West Papua as seen from space, circa 1990It may be the most controversial application of RFID yet.

Legislators in Papua, the part of New Guinea which is part of Indonesia, want to fit all HIV patients with microchips.

John Manangsang, a supporter of the bill, says the chip would let public officials:

identify, track and punish people living with HIV/AIDS in the country's province of Papua who intentionally spread the virus with a $5,000 fine or up to six months in jail

These are not like the failed Verichips, which only carried identifiers. These would also include GPS technology.  

They sound like the RFID GPS devices demonstrated by an outfit called Applied Digital Solutions five years ago.

Unfortunately APS became part of Digital Angel, which just executed an 8-1 reverse stock split and does not make implantable GPS chips for human use.

Its main GPS market target is the military and while it's talking about bio-chips to take medical readings, these days it's only doing implants on animals.

When GPSWorld last wrote about implantable GPS devices, in 2006, they were still touting APS and dreaming of replacing the bracelets now worn by parolees and others police get the right to track.
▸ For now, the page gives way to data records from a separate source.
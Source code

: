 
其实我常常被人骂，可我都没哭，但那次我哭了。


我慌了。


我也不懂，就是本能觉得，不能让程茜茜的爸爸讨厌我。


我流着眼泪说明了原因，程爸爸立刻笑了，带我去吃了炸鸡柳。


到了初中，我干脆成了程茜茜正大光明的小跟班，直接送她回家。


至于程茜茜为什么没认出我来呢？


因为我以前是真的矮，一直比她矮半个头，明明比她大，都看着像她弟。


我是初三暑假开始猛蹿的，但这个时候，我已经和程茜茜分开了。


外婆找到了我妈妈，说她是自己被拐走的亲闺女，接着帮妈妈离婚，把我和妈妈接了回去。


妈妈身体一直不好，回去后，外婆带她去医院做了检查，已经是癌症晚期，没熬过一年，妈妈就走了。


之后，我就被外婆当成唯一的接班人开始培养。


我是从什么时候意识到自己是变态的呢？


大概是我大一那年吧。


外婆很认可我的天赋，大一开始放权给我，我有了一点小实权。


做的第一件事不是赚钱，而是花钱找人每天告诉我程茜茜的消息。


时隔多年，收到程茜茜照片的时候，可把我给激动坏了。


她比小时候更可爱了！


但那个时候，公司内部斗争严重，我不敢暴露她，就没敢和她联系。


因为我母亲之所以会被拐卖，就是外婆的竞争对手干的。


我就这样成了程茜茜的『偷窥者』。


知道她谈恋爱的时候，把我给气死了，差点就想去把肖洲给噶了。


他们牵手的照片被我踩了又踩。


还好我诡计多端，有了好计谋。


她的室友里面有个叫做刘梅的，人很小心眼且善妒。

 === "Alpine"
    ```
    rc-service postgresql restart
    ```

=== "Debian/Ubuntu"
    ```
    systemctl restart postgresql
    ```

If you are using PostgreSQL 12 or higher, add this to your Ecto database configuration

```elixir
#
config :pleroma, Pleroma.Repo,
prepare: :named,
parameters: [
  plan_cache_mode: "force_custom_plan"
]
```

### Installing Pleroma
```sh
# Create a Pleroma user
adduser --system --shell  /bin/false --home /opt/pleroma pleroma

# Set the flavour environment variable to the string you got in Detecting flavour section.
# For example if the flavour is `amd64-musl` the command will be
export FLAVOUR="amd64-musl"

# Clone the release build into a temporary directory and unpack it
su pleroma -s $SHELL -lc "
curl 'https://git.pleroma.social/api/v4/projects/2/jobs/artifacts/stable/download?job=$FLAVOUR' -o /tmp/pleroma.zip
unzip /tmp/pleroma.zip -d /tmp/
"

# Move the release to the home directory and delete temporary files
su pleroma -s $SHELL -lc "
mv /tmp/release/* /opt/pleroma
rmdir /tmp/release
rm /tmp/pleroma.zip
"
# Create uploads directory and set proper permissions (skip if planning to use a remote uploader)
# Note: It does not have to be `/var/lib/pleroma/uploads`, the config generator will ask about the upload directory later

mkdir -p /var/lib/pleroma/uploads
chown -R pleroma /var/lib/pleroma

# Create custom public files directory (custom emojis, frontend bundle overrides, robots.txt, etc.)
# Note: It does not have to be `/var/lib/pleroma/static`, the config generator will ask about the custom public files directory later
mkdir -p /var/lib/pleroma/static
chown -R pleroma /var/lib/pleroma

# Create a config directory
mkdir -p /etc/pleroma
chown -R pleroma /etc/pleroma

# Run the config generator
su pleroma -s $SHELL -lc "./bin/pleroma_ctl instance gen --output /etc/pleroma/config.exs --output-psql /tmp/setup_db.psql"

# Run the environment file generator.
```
Verichip was also testing this technology in 2007, but dropped it over power requirements.

In Mexico, a company called Xega has reportedly gotten 2,000 potential kidnap victims to pony up $4,000 up-front and $2,400 per year for implantable GPS trackers.

But it needs an external GPS tracker to be activated, and as GPSWorld writes there's also the risk of cancer.

Manangsang called all this "a simple technology" in a Jakarta Post article but it's really not.

Papua has a serious problem. Manangsang, who says he is a doctor, estimates his state's HIV infection rate at 900 per 100,000, nearly 1% of the people there and 15 times the national rate.

Still...

Sometimes the technology just isn't up to your Orwellian fantasies, doc.